[Plain-text document sources]
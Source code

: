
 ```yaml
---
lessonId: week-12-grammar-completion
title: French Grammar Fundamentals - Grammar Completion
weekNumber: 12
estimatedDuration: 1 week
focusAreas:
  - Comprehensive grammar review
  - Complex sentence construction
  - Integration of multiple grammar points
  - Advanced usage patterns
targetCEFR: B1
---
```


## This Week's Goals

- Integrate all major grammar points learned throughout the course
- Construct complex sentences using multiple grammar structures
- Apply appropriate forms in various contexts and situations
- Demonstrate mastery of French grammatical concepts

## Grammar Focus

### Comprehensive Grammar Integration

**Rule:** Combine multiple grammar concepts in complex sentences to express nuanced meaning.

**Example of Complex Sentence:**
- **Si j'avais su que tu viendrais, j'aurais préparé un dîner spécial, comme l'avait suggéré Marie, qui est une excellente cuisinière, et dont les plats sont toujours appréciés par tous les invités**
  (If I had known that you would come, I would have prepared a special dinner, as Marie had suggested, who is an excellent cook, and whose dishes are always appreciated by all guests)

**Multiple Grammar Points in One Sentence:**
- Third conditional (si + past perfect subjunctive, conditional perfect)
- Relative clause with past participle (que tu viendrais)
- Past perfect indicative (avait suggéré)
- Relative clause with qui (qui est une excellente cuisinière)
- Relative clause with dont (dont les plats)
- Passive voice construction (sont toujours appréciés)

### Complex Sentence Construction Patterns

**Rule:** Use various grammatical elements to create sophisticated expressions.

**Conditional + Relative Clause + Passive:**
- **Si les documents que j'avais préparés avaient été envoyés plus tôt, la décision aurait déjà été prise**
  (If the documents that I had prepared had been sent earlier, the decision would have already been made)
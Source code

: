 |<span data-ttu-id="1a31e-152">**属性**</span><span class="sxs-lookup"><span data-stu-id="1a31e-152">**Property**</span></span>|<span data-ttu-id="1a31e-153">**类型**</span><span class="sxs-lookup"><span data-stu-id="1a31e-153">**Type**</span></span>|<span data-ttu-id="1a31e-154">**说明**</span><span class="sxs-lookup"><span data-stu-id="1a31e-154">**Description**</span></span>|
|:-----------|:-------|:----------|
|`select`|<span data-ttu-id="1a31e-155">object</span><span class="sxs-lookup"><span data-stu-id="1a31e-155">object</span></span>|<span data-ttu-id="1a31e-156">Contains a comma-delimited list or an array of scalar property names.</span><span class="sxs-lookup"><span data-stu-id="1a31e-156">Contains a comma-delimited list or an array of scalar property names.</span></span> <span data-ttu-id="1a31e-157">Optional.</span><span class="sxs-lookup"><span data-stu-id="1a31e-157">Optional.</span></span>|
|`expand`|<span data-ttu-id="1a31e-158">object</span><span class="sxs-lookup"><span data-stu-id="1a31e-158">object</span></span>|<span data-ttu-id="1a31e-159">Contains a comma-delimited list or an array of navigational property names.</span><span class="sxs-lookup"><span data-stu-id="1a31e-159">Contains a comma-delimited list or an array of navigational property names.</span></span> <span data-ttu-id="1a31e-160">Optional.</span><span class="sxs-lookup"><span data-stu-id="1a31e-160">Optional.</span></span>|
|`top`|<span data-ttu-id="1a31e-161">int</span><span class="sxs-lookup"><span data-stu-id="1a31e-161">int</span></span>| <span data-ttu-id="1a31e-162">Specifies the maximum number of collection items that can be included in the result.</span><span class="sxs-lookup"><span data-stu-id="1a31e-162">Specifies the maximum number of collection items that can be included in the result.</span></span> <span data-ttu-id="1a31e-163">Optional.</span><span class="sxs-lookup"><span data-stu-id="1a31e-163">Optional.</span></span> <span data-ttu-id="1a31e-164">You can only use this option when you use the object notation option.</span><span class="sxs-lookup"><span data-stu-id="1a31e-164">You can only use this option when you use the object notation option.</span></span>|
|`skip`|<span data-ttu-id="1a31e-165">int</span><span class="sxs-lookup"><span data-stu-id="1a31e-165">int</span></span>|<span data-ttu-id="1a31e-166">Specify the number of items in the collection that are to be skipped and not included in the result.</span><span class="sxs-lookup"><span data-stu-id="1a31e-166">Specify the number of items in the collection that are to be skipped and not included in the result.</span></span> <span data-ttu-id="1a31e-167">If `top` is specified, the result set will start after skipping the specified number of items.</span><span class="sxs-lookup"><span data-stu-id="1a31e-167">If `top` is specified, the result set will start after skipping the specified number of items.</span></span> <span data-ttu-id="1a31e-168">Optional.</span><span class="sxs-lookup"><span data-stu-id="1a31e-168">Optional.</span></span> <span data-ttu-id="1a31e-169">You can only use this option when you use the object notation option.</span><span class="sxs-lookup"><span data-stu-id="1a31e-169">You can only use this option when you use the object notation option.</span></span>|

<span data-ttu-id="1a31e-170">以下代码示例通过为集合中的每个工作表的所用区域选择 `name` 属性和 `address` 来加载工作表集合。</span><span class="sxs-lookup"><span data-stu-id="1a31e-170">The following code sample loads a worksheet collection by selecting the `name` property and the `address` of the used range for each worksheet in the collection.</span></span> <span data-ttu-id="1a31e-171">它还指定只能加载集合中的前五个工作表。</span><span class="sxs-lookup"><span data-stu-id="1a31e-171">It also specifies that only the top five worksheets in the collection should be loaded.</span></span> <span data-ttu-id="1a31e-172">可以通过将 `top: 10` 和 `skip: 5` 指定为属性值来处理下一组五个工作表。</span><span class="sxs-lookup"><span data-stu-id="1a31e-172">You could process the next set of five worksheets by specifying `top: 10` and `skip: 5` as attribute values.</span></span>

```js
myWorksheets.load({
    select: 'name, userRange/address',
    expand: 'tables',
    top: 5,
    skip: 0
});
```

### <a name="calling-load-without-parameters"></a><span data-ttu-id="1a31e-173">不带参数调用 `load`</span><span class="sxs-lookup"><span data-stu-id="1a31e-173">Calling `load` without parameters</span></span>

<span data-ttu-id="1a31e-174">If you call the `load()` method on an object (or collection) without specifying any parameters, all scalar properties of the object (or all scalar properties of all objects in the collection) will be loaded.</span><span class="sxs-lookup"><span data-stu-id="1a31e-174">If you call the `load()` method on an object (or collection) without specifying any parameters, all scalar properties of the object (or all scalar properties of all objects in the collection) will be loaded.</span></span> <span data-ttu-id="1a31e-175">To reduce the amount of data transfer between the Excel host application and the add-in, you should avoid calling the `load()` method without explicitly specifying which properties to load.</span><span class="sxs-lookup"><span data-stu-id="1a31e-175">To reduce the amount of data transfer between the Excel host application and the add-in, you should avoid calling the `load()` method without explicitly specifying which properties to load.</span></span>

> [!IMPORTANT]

PROBLEM STATEMENT:
Only the lines from the first line of the records through the line with "- Relative clause with dont (dont les plats)" should be reproduced, exactly and with nothing added.

REPLY:
Source code

:
 ```yaml
---
lessonId: week-12-grammar-completion
title: French Grammar Fundamentals - Grammar Completion
weekNumber: 12
estimatedDuration: 1 week
focusAreas:
  - Comprehensive grammar review
  - Complex sentence construction
  - Integration of multiple grammar points
  - Advanced usage patterns
targetCEFR: B1
---
```


## This Week's Goals

- Integrate all major grammar points learned throughout the course
- Construct complex sentences using multiple grammar structures
- Apply appropriate forms in various contexts and situations
- Demonstrate mastery of French grammatical concepts

## Grammar Focus

### Comprehensive Grammar Integration

**Rule:** Combine multiple grammar concepts in complex sentences to express nuanced meaning.

**Example of Complex Sentence:**
- **Si j'avais su que tu viendrais, j'aurais préparé un dîner spécial, comme l'avait suggéré Marie, qui est une excellente cuisinière, et dont les plats sont toujours appréciés par tous les invités**
  (If I had known that you would come, I would have prepared a special dinner, as Marie had suggested, who is an excellent cook, and whose dishes are always appreciated by all guests)

**Multiple Grammar Points in One Sentence:**
- Third conditional (si + past perfect subjunctive, conditional perfect)
- Relative clause with past participle (que tu viendrais)
- Past perfect indicative (avait suggéré)
- Relative clause with qui (qui est une excellente cuisinière)
- Relative clause with dont (dont les plats)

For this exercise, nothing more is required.